> [Work request]: The span to repeat in the listing below runs from the line containing "### Links and Resources" to the line containing "test('tests greeting input", inclusive. Repeat it exactly, and only it.
○ ○ ○ ○
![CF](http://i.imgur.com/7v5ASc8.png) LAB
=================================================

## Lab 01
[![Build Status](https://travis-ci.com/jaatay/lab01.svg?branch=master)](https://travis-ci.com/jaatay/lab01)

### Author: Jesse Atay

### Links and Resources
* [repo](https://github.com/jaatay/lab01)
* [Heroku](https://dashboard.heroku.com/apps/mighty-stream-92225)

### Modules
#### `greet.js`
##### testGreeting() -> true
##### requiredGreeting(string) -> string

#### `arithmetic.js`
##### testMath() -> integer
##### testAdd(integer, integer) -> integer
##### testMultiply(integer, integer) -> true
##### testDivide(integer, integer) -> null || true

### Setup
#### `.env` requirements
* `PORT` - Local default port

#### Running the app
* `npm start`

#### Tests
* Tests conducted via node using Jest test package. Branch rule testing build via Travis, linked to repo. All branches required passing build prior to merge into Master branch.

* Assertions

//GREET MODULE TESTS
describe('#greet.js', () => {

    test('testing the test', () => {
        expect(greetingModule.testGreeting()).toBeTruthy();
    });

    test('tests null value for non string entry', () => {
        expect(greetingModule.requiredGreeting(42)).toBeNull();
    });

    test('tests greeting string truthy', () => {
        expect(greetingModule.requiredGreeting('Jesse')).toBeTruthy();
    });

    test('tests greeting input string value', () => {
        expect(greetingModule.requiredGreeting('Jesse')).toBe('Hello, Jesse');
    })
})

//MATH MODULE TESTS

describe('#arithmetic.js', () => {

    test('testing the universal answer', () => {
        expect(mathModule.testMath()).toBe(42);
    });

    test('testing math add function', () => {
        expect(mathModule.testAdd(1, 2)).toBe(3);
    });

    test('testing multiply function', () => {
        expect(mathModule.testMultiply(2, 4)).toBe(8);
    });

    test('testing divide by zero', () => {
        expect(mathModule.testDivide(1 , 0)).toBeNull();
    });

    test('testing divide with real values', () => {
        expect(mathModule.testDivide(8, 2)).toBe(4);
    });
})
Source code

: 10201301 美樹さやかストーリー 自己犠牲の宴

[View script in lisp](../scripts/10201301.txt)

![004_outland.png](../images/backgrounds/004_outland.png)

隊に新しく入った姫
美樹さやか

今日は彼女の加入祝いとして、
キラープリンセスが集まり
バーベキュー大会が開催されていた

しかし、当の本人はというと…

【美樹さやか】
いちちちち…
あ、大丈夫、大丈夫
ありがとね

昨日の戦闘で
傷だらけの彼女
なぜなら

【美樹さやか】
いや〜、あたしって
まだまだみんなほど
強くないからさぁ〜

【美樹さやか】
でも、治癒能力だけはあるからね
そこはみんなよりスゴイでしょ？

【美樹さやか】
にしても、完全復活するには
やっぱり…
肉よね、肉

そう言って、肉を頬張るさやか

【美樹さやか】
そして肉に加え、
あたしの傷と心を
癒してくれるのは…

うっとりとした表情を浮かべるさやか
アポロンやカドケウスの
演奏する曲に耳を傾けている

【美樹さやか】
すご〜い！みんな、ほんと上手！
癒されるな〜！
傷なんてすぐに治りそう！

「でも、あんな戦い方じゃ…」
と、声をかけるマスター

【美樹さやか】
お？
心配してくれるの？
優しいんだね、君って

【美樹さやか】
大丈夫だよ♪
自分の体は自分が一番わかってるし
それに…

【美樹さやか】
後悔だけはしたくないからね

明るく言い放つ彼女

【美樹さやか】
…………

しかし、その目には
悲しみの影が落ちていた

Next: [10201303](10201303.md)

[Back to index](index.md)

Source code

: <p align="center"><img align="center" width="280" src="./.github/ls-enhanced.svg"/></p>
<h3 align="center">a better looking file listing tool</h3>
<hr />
○ ○ ○ ○
> [Exercise answer]:
### Links and Resources
* [repo](https://github.com/jaatay/lab01)
* [Heroku](https://dashboard.heroku.com/apps/mighty-stream-92225)

### Modules
#### `greet.js`
##### testGreeting() -> true
##### requiredGreeting(string) -> string

#### `arithmetic.js`
##### testMath() -> integer
##### testAdd(integer, integer) -> integer
##### testMultiply(integer, integer) -> true
##### testDivide(integer, integer) -> null || true

### Setup
#### `.env` requirements
* `PORT` - Local default port

#### Running the app
* `npm start`

#### Tests
* Tests conducted via node using Jest test package. Branch rule testing build via Travis, linked to repo. All branches required passing build prior to merge into Master branch.

* Assertions

//GREET MODULE TESTS
describe('#greet.js', () => {

    test('testing the test', () => {
        expect(greetingModule.testGreeting()).toBeTruthy();
    });

    test('tests null value for non string entry', () => {
        expect(greetingModule.requiredGreeting(42)).toBeNull();
    });

    test('tests greeting string truthy', () => {
        expect(greetingModule.requiredGreeting('Jesse')).toBeTruthy();
    });

    test('tests greeting input string value', () => {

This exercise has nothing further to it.